Given ` x, y ``in R , x^(2) + y^(2) gt 0 ` . Then the range of `(x^(2) + y^(2))/(x^(2) + xy + 4y^(2))` is (a) `((10 - 4 sqrt(5))/(3),(10 + 4 sqrt(5))/(3))` (b) `((10 - 4 sqrt(5))/(15),(10 + 4 sqrt(5))/(15))` (c) `((5- 4 sqrt(5))/(15),(5 + 4 sqrt(5))/(15))` (d) `((20- 4 sqrt(5))/(15),(20 + 4 sqrt(5))/(15))`

To find the range of the expression \(\frac{x^2 + y^2}{x^2 + xy + 4y^2}\), we will follow these steps: ### Step 1: Define the expression Let \(\lambda = \frac{x^2 + y^2}{x^2 + xy + 4y^2}\). ### Step 2: Introduce a substitution We can simplify our calculations by introducing a substitution. Let \(z = \frac{y}{x}\). Then we can express \(y\) in terms of \(z\) and \(x\): - \(y = zx\) ### Step 3: Rewrite the expression in terms of \(z\) Substituting \(y = zx\) into \(\lambda\): \[ \lambda = \frac{x^2 + (zx)^2}{x^2 + x(zx) + 4(zx)^2} \] This simplifies to: \[ \lambda = \frac{x^2 + z^2x^2}{x^2 + zx^2 + 4z^2x^2} \] Factoring out \(x^2\): \[ \lambda = \frac{1 + z^2}{1 + z + 4z^2} \] ### Step 4: Analyze the expression Now we have: \[ \lambda = \frac{1 + z^2}{1 + z + 4z^2} \] To find the range of \(\lambda\), we need to ensure that the denominator is not zero and that \(z\) can take any real value. ### Step 5: Set up the equation for real \(z\) For \(\lambda\) to be real, we will set up the equation: \[ \lambda(1 + z + 4z^2) = 1 + z^2 \] Rearranging gives: \[ 4\lambda z^2 + \lambda z + (\lambda - 1) = 0 \] This is a quadratic equation in \(z\). ### Step 6: Apply the discriminant condition For \(z\) to be real, the discriminant of this quadratic must be non-negative: \[ D = b^2 - 4ac = (\lambda)^2 - 4(4\lambda)(\lambda - 1) \geq 0 \] Calculating the discriminant: \[ D = \lambda^2 - 16\lambda^2 + 16\lambda = -15\lambda^2 + 16\lambda \] Setting the discriminant \(D \geq 0\): \[ -15\lambda^2 + 16\lambda \geq 0 \] Factoring out \(-\lambda\): \[ \lambda(16 - 15\lambda) \geq 0 \] This gives us two critical points: \(\lambda = 0\) and \(\lambda = \frac{16}{15}\). ### Step 7: Determine the intervals The inequality \(\lambda(16 - 15\lambda) \geq 0\) holds when: 1. \(\lambda \leq 0\) or 2. \(\lambda \geq \frac{16}{15}\) However, since \(\lambda\) is positive (as \(x^2 + y^2 > 0\)), we focus on the second interval. ### Step 8: Find the maximum and minimum values To find the maximum and minimum values, we need to evaluate the critical points.
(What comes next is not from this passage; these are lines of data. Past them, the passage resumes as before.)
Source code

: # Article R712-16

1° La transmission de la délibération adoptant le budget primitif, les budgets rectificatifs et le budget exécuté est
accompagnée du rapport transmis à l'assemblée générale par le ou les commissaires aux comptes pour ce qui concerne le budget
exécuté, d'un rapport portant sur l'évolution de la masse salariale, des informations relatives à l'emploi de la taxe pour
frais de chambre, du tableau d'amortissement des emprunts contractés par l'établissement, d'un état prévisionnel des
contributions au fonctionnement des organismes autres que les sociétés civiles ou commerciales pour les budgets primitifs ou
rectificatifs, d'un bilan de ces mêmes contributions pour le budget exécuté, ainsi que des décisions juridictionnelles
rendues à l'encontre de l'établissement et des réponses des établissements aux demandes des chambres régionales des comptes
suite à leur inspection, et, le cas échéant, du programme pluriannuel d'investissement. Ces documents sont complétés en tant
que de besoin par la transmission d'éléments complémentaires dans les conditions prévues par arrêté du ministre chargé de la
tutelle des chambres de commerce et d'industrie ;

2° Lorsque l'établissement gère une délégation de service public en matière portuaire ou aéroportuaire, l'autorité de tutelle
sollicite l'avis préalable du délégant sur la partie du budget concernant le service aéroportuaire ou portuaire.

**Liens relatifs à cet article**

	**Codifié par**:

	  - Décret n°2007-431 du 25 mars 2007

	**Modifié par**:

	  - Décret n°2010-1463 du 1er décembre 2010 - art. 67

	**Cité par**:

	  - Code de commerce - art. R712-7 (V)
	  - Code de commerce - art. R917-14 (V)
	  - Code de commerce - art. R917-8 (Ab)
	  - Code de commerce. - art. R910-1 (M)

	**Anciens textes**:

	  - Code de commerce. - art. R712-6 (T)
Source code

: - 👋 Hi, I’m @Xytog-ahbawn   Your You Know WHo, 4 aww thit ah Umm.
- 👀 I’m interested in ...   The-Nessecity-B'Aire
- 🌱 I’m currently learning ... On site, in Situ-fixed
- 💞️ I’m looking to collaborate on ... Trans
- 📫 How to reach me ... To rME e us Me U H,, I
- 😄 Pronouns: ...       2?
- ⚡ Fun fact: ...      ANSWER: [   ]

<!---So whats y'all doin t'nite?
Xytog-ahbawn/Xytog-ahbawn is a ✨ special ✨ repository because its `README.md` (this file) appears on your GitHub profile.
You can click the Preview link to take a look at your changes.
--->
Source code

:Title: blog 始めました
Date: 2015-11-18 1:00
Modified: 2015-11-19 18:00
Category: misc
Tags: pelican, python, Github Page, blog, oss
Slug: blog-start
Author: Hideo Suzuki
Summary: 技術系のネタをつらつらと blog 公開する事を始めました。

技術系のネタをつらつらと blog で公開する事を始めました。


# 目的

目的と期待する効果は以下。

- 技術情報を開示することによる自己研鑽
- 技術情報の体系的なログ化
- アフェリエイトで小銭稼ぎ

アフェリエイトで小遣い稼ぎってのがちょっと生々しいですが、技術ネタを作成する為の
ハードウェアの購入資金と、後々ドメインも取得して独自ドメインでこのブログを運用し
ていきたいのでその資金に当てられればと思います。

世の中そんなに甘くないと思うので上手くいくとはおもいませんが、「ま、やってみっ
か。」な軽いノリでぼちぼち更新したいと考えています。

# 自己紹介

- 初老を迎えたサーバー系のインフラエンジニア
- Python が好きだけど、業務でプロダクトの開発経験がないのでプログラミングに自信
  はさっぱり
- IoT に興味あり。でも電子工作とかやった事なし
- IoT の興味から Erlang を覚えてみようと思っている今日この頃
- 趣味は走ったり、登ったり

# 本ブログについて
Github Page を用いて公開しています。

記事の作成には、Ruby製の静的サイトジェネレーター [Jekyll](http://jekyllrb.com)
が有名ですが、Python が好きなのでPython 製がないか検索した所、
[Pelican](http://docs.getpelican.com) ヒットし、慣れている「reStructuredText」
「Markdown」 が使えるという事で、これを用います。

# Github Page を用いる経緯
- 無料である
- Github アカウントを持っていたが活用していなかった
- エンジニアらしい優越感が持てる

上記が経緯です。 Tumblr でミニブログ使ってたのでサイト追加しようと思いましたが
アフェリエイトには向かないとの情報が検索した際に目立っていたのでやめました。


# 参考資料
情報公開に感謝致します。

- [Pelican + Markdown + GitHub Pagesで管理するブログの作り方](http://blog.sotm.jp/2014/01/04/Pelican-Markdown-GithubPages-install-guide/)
Solving the quadratic equation gives us: \[ \lambda = \frac{10 - 4\sqrt{5}}{15} \quad \text{and} \quad \lambda = \frac{10 + 4\sqrt{5}}{15} \] ### Conclusion Thus, the range of \(\lambda\) is: \[ \left(\frac{10 - 4\sqrt{5}}{15}, \frac{10 + 4\sqrt{5}}{15}\right) \] This corresponds to option (b).